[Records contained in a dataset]
Segment Open

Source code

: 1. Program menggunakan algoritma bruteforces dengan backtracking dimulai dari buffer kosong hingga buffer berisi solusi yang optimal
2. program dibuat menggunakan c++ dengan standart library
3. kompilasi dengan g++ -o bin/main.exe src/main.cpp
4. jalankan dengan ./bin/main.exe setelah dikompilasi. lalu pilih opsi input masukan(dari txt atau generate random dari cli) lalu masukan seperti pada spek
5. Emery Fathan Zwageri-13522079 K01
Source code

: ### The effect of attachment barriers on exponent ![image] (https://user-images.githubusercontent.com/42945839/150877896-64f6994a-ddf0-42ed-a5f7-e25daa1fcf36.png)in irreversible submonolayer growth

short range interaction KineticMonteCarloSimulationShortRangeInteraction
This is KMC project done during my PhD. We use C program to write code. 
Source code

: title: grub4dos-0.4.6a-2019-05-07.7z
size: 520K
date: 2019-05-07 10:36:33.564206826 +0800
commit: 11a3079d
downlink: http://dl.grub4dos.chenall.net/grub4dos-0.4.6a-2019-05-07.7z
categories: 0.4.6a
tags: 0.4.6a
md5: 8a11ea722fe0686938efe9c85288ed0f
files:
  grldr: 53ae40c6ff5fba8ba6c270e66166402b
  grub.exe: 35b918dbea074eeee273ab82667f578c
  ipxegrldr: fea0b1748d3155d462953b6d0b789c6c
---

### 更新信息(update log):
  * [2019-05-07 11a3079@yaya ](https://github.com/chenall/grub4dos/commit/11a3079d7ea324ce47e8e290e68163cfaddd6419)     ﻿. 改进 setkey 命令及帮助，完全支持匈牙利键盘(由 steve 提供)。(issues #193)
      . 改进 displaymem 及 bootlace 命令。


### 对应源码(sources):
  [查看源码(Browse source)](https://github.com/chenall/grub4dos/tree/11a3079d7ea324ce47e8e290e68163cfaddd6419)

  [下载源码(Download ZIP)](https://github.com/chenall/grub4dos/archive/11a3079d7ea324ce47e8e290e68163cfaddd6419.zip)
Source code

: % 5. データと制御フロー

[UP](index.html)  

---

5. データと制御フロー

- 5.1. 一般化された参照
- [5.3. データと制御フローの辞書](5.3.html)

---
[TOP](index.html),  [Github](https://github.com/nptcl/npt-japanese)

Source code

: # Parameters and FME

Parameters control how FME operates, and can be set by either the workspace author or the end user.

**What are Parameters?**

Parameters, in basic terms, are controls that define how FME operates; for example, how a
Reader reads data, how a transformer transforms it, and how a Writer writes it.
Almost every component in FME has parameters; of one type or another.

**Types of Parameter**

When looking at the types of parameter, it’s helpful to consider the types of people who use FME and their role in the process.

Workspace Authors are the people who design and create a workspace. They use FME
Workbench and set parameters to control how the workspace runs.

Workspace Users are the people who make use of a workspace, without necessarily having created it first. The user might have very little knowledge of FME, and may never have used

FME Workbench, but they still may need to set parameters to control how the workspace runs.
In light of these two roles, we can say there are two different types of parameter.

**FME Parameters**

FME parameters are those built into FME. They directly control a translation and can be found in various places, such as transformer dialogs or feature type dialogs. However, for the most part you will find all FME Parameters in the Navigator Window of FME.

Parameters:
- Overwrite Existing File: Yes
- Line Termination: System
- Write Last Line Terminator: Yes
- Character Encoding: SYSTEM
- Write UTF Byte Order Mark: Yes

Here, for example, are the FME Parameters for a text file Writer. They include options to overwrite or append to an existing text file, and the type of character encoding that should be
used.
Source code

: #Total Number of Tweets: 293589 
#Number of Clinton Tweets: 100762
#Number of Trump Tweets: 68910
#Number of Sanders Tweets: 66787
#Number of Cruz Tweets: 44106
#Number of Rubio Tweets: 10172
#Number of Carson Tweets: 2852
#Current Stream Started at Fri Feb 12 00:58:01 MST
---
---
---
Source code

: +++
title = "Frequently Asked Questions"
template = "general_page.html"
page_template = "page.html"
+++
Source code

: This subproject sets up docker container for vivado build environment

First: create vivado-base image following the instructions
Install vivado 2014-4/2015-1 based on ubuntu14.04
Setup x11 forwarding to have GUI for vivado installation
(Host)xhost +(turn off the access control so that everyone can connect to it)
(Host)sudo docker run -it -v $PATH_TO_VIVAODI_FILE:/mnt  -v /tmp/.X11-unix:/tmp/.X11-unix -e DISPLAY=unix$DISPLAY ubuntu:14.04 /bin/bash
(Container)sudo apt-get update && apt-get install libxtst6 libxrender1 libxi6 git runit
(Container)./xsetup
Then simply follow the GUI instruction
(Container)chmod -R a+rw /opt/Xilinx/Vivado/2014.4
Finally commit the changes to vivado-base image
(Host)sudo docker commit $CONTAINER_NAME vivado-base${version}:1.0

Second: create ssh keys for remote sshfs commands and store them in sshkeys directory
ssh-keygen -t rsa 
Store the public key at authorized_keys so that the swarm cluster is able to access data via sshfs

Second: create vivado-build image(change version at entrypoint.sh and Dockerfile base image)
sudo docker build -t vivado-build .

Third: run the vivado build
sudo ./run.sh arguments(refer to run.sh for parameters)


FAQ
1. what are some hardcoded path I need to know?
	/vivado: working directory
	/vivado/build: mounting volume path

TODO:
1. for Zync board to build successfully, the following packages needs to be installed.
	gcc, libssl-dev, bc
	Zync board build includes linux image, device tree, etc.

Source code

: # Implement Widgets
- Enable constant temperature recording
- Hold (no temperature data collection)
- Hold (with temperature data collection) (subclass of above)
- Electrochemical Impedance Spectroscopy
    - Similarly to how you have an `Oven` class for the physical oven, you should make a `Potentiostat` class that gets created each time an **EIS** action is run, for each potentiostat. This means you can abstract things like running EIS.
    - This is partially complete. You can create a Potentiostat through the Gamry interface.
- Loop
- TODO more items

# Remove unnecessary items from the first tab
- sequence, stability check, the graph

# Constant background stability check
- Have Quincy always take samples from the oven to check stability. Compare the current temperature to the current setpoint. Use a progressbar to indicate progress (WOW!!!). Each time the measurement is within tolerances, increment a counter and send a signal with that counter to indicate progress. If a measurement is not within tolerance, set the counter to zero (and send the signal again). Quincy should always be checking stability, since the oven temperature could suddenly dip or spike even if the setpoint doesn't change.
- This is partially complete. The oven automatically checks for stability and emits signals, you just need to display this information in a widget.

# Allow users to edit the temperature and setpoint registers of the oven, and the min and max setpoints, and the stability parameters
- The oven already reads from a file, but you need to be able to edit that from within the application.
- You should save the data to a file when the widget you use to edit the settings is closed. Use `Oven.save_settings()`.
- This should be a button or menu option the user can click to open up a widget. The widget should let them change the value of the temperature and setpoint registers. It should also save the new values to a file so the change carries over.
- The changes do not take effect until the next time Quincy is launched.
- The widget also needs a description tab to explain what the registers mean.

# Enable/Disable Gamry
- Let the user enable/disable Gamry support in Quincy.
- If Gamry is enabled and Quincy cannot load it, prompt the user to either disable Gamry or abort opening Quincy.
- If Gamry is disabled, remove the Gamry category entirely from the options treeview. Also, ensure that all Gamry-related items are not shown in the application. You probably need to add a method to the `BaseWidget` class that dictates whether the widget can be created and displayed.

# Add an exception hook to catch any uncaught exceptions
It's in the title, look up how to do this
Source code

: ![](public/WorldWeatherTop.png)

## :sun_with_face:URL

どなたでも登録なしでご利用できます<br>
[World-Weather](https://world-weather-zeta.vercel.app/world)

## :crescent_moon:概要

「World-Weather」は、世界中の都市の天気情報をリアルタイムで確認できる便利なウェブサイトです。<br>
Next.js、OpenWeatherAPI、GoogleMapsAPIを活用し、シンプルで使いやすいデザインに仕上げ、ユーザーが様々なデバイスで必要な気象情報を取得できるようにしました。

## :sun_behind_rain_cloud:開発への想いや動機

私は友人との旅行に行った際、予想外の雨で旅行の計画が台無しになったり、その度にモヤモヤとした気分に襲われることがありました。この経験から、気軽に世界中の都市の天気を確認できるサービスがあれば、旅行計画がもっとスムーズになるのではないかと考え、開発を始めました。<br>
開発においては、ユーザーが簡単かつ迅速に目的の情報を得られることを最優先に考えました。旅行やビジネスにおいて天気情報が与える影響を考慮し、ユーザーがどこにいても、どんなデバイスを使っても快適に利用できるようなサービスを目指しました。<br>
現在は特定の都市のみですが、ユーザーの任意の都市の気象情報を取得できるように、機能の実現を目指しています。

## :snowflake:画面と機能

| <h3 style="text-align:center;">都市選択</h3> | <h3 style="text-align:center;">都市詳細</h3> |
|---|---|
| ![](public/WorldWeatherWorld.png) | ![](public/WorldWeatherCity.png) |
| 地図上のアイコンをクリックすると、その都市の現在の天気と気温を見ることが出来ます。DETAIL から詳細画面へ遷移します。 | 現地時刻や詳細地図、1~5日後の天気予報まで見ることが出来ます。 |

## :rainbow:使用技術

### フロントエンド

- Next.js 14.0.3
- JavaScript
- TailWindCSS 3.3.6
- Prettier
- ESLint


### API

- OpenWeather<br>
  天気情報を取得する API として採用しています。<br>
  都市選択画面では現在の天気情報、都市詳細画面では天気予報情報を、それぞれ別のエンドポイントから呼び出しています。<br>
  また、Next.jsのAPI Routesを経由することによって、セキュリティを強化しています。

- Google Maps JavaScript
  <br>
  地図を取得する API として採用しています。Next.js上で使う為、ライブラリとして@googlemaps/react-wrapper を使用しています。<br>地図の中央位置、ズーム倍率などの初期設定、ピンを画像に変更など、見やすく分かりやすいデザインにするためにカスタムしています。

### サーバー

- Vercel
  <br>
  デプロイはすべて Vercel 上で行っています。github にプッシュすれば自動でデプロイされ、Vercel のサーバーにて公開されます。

Segment Closed
Segment Open

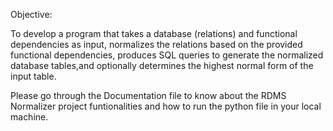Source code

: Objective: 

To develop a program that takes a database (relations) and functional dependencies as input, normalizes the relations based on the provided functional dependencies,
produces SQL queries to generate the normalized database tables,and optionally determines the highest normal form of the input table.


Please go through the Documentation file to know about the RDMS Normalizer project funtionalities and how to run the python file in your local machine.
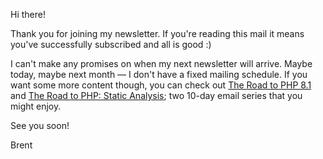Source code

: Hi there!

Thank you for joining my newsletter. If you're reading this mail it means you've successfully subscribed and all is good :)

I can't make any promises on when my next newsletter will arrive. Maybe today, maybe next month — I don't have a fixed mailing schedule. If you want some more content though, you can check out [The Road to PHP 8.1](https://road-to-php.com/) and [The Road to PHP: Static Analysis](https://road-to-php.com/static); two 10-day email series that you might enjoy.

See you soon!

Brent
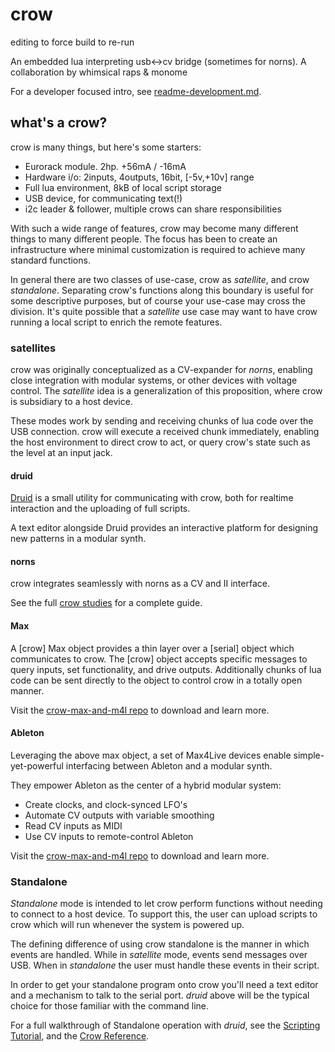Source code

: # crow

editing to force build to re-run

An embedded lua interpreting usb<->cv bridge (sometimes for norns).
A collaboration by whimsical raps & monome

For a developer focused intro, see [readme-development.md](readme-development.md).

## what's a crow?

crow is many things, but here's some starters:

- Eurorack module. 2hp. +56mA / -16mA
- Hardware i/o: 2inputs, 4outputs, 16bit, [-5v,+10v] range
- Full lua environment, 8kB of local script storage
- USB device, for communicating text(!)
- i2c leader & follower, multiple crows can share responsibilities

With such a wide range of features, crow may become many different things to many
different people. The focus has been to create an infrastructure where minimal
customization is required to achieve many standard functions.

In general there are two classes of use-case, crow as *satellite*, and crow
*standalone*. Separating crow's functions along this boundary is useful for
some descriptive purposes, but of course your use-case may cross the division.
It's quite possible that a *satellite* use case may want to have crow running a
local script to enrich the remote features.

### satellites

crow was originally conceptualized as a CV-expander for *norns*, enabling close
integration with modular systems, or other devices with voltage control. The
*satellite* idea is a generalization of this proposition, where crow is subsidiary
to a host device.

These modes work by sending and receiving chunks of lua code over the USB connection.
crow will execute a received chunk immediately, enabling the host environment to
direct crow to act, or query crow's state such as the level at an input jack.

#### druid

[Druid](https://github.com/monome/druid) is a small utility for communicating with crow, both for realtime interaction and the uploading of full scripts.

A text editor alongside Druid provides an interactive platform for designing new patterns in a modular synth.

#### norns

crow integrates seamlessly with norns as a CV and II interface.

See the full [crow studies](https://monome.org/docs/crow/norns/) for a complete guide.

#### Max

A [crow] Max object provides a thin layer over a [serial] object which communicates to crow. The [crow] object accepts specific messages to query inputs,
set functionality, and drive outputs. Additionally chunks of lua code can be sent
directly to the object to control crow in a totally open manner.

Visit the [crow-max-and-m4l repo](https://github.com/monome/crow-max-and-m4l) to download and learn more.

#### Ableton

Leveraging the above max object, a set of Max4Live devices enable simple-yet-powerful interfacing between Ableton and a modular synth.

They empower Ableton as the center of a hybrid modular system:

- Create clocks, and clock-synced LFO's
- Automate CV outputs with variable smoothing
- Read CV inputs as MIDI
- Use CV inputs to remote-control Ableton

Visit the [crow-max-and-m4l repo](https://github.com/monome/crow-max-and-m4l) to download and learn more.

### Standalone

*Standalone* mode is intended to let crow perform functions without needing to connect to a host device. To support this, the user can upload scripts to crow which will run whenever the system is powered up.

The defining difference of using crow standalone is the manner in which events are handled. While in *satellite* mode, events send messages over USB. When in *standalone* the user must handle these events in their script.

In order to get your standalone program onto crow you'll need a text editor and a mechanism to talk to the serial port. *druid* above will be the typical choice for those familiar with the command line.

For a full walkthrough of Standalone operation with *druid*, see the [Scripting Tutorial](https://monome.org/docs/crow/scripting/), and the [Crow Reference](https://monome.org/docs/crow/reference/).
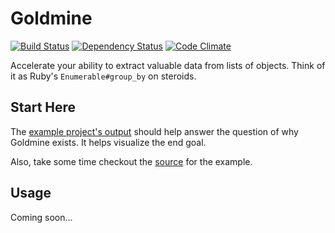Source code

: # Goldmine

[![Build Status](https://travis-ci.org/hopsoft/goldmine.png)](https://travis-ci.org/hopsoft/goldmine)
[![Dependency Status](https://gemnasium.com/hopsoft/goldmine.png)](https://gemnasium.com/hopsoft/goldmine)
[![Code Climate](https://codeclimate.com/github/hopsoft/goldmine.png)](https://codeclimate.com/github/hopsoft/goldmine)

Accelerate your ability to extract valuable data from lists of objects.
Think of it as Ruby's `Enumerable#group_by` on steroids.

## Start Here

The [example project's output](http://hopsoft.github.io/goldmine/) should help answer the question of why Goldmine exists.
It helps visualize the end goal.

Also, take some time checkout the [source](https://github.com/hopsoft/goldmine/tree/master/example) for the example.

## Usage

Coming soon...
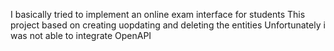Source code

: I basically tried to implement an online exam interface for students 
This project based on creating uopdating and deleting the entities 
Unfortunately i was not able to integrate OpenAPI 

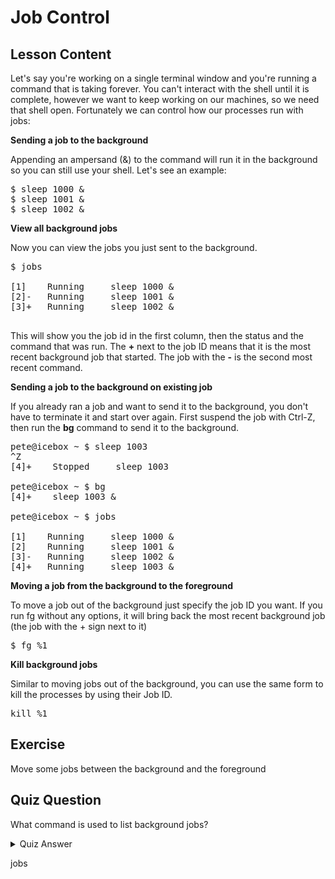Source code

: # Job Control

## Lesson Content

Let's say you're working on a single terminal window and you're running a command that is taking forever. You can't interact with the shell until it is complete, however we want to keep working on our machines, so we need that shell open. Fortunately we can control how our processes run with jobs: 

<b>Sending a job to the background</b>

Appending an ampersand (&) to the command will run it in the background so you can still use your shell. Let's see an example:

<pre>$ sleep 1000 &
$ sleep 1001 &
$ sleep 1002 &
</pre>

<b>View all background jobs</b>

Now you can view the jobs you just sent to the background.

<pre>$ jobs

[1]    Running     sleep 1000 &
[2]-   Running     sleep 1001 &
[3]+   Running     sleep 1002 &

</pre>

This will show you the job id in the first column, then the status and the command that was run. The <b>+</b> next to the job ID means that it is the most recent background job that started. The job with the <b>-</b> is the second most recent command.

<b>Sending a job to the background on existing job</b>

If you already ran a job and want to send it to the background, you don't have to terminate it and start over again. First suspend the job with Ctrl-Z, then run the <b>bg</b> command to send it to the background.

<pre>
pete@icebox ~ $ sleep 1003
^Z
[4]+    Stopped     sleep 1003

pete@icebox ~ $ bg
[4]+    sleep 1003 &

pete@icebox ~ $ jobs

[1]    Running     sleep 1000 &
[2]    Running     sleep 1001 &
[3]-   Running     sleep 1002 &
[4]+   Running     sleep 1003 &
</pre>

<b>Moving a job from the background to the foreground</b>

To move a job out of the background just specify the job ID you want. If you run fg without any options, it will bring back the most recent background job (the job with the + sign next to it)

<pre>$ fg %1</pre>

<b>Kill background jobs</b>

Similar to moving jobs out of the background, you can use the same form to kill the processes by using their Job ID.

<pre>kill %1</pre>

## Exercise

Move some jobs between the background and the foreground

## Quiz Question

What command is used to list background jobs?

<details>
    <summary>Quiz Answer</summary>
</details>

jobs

Segment Closed

* **Task directions**: Reproduce each line of the records in which "access" appears.

* **Exercise result**:
(Host)xhost +(turn off the access control so that everyone can connect to it)
Store the public key at authorized_keys so that the swarm cluster is able to access data via sshfs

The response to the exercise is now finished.